The school becomes the third member of the State System of Higher Education to announce deep reductions. Clarion and Edinboro universities already announced plans to collectively let go nearly 100 employees, including 64 professors.

The planned professor cuts at Mansfield, a school with 2,970 students, appear to represent about 20 percent of the school's tenured and tenure-track faculty and 12 percent of the university's total workforce, based on data from the administration.

Mansfield, located in the northcentral part of the state, has lost 13 percent of its enrollment since 2010, including a 5 percent decline this fall, administrators said.

Its state appropriation is about 14 percent less than it was in 2008, and the school is projecting a $14.3 million budget shortfall over the next two years.

The university did not specify which program areas would be impacted by efforts to erase the shortfall, but the cuts are expected to be felt across campus. Employees working in individual departments are expected to be notified today and Friday about how the cost-cutting moves would affect them.

"These are difficult decisions affecting people's lives," Mansfield president Fran Hendricks said in a statement. "Those affected are all valuable to the university, but we also have an obligation to live within our means and operate in a responsible manner.

"We will be looking to our faculty and staff to reinvent the delivery of academic programs and ensure the continued quality of service and support for students," he said.

University officials said at least 25 staff and administrative positions are among the planned cuts.

Mr.
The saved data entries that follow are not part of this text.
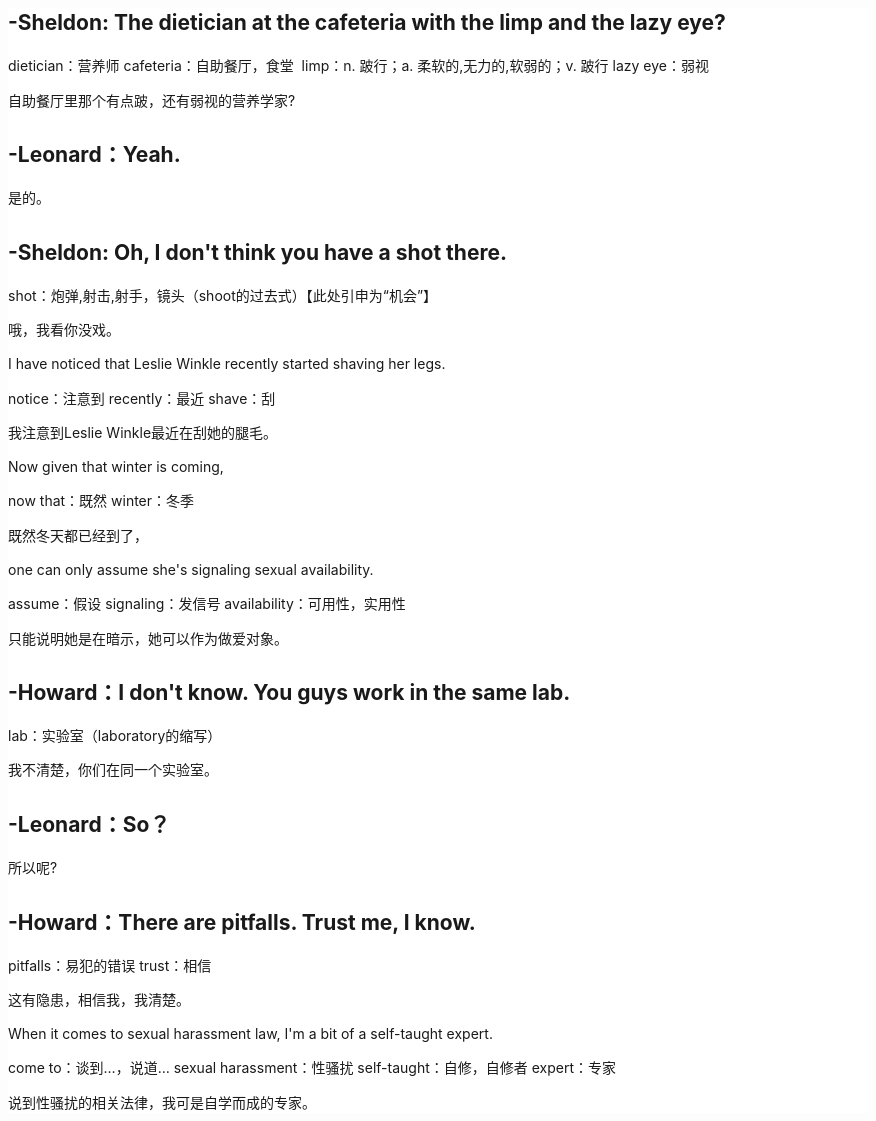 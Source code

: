 ## -Sheldon: The dietician at the cafeteria with the limp and the lazy eye?

dietician：营养师 cafeteria：自助餐厅，食堂  limp：n. 跛行；a. 柔软的,无力的,软弱的；v. 跛行 lazy eye：弱视

自助餐厅里那个有点跛，还有弱视的营养学家?

## -Leonard：Yeah.

是的。

## -Sheldon: Oh, I don't think you have a shot there.

shot：炮弹,射击,射手，镜头（shoot的过去式）【此处引申为“机会”】

哦，我看你没戏。

I have noticed that Leslie Winkle recently started shaving her legs.

notice：注意到 recently：最近 shave：刮

我注意到Leslie Winkle最近在刮她的腿毛。

Now given that winter is coming,

now that：既然 winter：冬季

既然冬天都已经到了，

one can only assume she's signaling sexual availability.

assume：假设 signaling：发信号 availability：可用性，实用性

只能说明她是在暗示，她可以作为做爱对象。

## -Howard：I don't know. You guys work in the same lab.

lab：实验室（laboratory的缩写）

我不清楚，你们在同一个实验室。

## -Leonard：So？

所以呢?

## -Howard：There are pitfalls. Trust me, I know.

pitfalls：易犯的错误 trust：相信

这有隐患，相信我，我清楚。

When it comes to sexual harassment law, I'm a bit of a self-taught expert.

come to：谈到…，说道… sexual harassment：性骚扰 self-taught：自修，自修者 expert：专家

说到性骚扰的相关法律，我可是自学而成的专家。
Hendricks said enrollment losses are a reflection of the declining number of high school graduates in northern Pennsylvania and the southern tier of New York, the university's prime recruiting area. He said the school has been working to develop new programs in areas of growing job demand.

Nevertheless, he said, the next two years "will be among the most challenging of the university's 156-year history."
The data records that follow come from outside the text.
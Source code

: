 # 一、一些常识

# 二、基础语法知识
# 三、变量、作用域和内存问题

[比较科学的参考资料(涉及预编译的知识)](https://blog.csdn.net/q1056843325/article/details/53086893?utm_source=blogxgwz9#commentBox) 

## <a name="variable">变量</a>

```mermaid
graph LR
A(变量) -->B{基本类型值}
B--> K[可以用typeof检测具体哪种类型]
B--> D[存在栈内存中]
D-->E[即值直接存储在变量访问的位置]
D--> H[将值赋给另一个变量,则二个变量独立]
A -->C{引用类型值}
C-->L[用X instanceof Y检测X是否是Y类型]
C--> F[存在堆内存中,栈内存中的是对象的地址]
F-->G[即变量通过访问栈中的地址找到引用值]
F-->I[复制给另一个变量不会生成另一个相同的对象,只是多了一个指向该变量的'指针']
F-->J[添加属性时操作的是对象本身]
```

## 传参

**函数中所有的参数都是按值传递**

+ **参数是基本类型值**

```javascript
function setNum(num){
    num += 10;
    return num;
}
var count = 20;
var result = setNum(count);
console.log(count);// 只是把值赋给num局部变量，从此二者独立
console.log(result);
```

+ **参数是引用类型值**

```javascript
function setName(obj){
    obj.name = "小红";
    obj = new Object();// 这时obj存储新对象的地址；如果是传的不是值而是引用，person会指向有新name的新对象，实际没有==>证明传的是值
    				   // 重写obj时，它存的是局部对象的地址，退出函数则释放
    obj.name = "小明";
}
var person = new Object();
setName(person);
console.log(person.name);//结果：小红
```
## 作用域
Ron Straub, a special education professor and president of the Mansfield chapter of the Association of Pennsylvania State College and University Faculties, said the sting of the cuts will be over a wide area.

"It's not just going to be one or two departments," he said.

Mansfield did not place a timeline on the job cuts, but on other campuses, announced faculty cuts under union agreements could take effect at the end of the current school year.

"I feel devastated for the well-being of those individuals affected," Mr. Straub said. "Beyond that, I don't see how Mansfield University can sustain itself if it has to undergo this for a number of years."

Future cuts seem unavoidable if state funding is not restored, he added.

The State System's 14 universities enroll 115,000 students and get about 18 percent less in state support than a few years ago, though amounts vary by individual campus.

In addition to Clarion and Edinboro, system schools include California, Indiana and Slippery Rock universities in Western Pennsylvania.